Find "cars, build revolutionary)" in the data below; transcribe the line it appears on and each line after it, exactly, to the end, and nothing else.

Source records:
****************
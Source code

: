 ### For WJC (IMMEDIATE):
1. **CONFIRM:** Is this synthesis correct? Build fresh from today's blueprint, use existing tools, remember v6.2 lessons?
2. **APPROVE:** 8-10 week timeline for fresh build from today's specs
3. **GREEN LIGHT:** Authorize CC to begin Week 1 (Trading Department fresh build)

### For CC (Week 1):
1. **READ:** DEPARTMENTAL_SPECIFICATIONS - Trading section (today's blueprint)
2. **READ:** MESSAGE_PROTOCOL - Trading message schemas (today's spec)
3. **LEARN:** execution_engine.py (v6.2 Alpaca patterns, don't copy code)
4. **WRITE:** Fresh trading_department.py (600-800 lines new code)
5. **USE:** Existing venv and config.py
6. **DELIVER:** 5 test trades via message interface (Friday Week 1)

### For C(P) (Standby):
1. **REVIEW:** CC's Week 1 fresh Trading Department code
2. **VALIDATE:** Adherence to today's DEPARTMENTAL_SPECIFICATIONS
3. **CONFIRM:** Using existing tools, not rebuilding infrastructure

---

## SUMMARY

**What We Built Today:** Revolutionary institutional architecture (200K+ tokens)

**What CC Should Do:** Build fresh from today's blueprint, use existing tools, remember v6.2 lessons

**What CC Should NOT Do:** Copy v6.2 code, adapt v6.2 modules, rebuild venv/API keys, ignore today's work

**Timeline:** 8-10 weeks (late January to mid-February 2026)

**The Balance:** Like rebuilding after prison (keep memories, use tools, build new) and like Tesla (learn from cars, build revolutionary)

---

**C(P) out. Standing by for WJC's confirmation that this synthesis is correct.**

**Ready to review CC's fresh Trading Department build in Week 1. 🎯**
****************
◆ ANSWER FOR THIS EXERCISE
**The Balance:** Like rebuilding after prison (keep memories, use tools, build new) and like Tesla (learn from cars, build revolutionary)

---

**C(P) out. Standing by for WJC's confirmation that this synthesis is correct.**

**Ready to review CC's fresh Trading Department build in Week 1. 🎯**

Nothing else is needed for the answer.